PROBLEM TO WORK ON: In the entries below, go to the line containing "to $s=-\theta\,j$ we arrive finally at" and repeat it along with every later line, exactly.

BEGIN RECORDS FOR THIS TASK

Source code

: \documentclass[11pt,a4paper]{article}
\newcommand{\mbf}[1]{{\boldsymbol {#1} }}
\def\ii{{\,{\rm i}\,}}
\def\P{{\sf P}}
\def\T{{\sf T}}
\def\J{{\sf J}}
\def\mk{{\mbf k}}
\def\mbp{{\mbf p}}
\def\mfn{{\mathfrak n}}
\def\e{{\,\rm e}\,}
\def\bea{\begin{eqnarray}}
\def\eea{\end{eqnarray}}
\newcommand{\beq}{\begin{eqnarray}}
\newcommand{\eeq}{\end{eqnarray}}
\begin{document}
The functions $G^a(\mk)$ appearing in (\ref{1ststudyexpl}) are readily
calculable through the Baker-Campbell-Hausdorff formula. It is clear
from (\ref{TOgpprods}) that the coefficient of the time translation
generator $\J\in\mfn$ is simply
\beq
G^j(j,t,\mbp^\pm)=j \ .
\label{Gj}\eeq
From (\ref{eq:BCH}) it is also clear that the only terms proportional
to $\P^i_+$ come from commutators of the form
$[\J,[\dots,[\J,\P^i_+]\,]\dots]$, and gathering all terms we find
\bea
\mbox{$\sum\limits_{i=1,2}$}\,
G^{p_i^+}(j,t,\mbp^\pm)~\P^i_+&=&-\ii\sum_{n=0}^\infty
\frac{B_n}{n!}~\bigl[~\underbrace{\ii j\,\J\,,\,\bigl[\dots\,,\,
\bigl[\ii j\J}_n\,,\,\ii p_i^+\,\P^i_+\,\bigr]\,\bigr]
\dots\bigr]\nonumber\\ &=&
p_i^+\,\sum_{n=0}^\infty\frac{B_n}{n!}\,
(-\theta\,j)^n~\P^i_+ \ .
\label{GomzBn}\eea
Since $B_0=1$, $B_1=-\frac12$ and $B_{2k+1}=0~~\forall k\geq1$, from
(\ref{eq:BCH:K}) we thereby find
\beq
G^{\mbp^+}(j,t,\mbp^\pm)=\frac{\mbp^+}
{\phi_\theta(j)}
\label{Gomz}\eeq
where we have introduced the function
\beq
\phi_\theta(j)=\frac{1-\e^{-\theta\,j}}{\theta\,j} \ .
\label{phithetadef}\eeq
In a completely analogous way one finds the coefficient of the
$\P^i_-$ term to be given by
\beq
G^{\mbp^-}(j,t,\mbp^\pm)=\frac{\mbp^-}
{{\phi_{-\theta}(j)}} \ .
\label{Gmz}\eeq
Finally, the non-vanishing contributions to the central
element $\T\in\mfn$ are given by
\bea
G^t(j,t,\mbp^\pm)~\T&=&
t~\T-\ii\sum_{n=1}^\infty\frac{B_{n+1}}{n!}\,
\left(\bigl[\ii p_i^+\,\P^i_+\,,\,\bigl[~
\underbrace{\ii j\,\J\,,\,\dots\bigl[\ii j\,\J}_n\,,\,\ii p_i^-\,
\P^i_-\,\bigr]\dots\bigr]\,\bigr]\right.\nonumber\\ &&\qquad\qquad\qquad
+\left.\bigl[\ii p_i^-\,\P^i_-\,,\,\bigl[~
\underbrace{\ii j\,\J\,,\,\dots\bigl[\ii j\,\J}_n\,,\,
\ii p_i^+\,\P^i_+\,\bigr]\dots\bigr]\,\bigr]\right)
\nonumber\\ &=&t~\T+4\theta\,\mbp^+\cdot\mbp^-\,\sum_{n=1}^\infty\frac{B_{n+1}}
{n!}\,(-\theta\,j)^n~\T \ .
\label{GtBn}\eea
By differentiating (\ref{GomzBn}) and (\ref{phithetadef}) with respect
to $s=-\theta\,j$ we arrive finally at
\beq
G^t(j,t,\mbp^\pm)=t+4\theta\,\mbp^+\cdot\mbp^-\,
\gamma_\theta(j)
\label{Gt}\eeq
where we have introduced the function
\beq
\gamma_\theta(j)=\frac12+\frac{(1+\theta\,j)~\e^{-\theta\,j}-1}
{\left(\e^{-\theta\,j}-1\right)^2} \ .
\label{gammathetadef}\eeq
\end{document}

END RECORDS FOR THIS TASK

RESPONSE AREA:
to $s=-\theta\,j$ we arrive finally at
\beq
G^t(j,t,\mbp^\pm)=t+4\theta\,\mbp^+\cdot\mbp^-\,
\gamma_\theta(j)
\label{Gt}\eeq
where we have introduced the function
\beq
\gamma_\theta(j)=\frac12+\frac{(1+\theta\,j)~\e^{-\theta\,j}-1}
{\left(\e^{-\theta\,j}-1\right)^2} \ .
\label{gammathetadef}\eeq
\end{document}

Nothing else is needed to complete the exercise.